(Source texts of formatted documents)
--- START ---
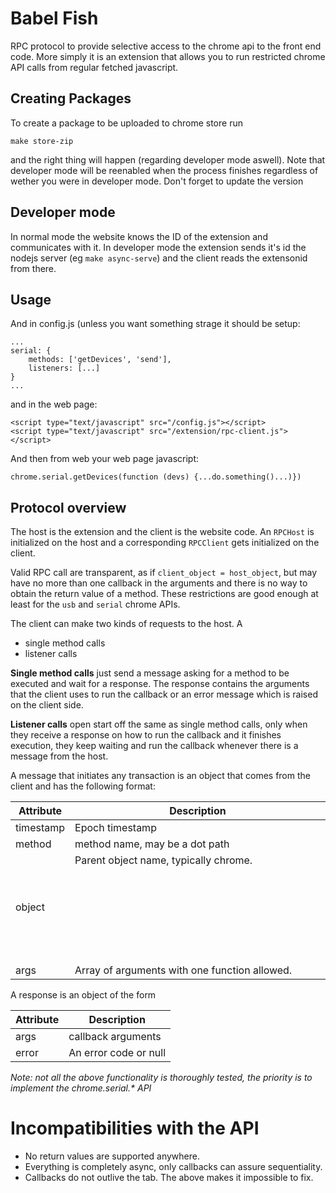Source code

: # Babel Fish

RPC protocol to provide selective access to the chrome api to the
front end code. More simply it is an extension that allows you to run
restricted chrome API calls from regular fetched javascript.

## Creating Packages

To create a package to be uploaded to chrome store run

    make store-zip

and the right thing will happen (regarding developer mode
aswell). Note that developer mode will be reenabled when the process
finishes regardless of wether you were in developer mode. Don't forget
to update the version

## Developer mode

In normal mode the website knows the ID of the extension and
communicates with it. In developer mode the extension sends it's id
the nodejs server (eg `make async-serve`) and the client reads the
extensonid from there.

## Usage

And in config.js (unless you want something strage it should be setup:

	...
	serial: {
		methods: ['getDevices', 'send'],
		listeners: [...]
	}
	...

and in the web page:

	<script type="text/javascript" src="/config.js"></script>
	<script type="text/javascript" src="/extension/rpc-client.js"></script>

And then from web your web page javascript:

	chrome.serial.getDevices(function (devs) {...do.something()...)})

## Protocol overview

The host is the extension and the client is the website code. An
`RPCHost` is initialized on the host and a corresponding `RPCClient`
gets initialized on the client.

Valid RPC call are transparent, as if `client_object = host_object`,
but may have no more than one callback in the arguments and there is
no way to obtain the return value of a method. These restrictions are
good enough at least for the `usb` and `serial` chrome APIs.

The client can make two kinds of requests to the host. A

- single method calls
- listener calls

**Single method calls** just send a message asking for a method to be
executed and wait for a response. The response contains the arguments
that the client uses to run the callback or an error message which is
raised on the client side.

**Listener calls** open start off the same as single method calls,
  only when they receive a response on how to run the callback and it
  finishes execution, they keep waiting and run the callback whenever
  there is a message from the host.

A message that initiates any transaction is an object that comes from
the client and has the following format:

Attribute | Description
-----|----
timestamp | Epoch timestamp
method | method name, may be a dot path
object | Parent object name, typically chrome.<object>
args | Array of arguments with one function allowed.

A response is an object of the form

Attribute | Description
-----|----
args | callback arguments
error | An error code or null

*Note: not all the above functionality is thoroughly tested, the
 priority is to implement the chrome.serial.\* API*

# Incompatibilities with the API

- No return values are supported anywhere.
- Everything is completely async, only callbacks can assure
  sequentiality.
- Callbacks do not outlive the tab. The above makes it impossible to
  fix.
--- END ---
--- START ---
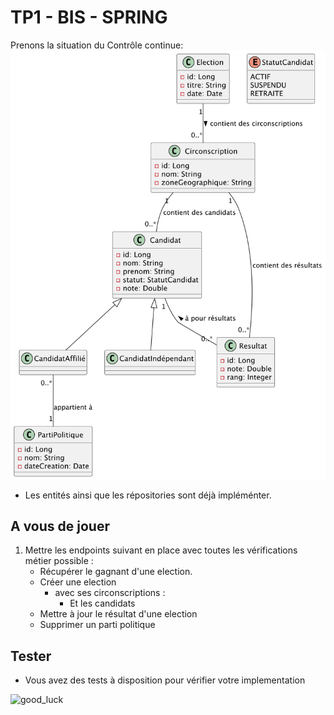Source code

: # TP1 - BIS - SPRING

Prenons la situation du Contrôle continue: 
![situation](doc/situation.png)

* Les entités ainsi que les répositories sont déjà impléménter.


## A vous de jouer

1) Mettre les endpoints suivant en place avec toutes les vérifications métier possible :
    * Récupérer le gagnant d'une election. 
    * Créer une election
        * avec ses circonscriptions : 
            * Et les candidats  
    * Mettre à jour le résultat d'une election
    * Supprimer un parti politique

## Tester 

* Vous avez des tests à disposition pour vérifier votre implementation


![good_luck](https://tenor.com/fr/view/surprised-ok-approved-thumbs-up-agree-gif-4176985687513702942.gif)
--- END ---
**WHAT NEEDS TO BE DONE:**
Filter the entries above and return only the lines holding "calls".

**ANSWER SPACE:**
restricted chrome API calls from regular fetched javascript.
- single method calls
- listener calls
**Single method calls** just send a message asking for a method to be
**Listener calls** open start off the same as single method calls,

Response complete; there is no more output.